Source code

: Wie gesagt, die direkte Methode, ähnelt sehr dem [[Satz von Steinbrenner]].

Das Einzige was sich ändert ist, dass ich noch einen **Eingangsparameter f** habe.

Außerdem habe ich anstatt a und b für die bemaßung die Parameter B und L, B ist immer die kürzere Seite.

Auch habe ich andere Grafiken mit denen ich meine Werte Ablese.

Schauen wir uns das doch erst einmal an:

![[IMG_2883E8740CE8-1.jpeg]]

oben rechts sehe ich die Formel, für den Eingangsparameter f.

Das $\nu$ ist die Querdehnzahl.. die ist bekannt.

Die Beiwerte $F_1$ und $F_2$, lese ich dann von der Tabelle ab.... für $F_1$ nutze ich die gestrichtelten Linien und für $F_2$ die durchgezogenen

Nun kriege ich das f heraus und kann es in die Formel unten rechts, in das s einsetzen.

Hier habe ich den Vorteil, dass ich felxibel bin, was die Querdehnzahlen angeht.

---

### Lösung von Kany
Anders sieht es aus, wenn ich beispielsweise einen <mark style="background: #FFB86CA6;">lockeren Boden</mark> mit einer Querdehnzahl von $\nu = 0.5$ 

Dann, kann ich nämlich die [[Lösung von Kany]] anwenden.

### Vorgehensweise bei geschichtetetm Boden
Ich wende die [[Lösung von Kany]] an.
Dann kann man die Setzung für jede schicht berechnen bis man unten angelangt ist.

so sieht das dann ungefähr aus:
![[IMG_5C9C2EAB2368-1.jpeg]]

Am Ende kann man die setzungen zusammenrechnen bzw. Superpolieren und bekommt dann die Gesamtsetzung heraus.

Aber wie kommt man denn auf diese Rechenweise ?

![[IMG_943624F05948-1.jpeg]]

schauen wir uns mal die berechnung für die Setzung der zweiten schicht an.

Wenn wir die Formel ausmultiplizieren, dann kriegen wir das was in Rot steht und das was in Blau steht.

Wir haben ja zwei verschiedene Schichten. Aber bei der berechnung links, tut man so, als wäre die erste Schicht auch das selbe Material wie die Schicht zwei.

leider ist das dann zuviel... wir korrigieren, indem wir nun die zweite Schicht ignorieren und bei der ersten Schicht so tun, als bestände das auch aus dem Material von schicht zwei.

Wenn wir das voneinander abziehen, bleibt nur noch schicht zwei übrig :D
◆ ◆ ◆
- [YOUR INSTRUCTIONS]: Set down the entries verbatim, leaving none out.

- [ANSWER BOX]:
Source code

: Wie gesagt, die direkte Methode, ähnelt sehr dem [[Satz von Steinbrenner]].

Das Einzige was sich ändert ist, dass ich noch einen **Eingangsparameter f** habe.

Außerdem habe ich anstatt a und b für die bemaßung die Parameter B und L, B ist immer die kürzere Seite.

Auch habe ich andere Grafiken mit denen ich meine Werte Ablese.

Schauen wir uns das doch erst einmal an:

![[IMG_2883E8740CE8-1.jpeg]]

oben rechts sehe ich die Formel, für den Eingangsparameter f.

Das $\nu$ ist die Querdehnzahl.. die ist bekannt.

Die Beiwerte $F_1$ und $F_2$, lese ich dann von der Tabelle ab.... für $F_1$ nutze ich die gestrichtelten Linien und für $F_2$ die durchgezogenen

Nun kriege ich das f heraus und kann es in die Formel unten rechts, in das s einsetzen.

Hier habe ich den Vorteil, dass ich felxibel bin, was die Querdehnzahlen angeht.

---

### Lösung von Kany
Anders sieht es aus, wenn ich beispielsweise einen <mark style="background: #FFB86CA6;">lockeren Boden</mark> mit einer Querdehnzahl von $\nu = 0.5$ 

Dann, kann ich nämlich die [[Lösung von Kany]] anwenden.

### Vorgehensweise bei geschichtetetm Boden
Ich wende die [[Lösung von Kany]] an.
Dann kann man die Setzung für jede schicht berechnen bis man unten angelangt ist.

so sieht das dann ungefähr aus:
![[IMG_5C9C2EAB2368-1.jpeg]]

Am Ende kann man die setzungen zusammenrechnen bzw. Superpolieren und bekommt dann die Gesamtsetzung heraus.

Aber wie kommt man denn auf diese Rechenweise ?

![[IMG_943624F05948-1.jpeg]]

schauen wir uns mal die berechnung für die Setzung der zweiten schicht an.

Wenn wir die Formel ausmultiplizieren, dann kriegen wir das was in Rot steht und das was in Blau steht.

Wir haben ja zwei verschiedene Schichten. Aber bei der berechnung links, tut man so, als wäre die erste Schicht auch das selbe Material wie die Schicht zwei.

leider ist das dann zuviel... wir korrigieren, indem wir nun die zweite Schicht ignorieren und bei der ersten Schicht so tun, als bestände das auch aus dem Material von schicht zwei.

Wenn wir das voneinander abziehen, bleibt nur noch schicht zwei übrig :D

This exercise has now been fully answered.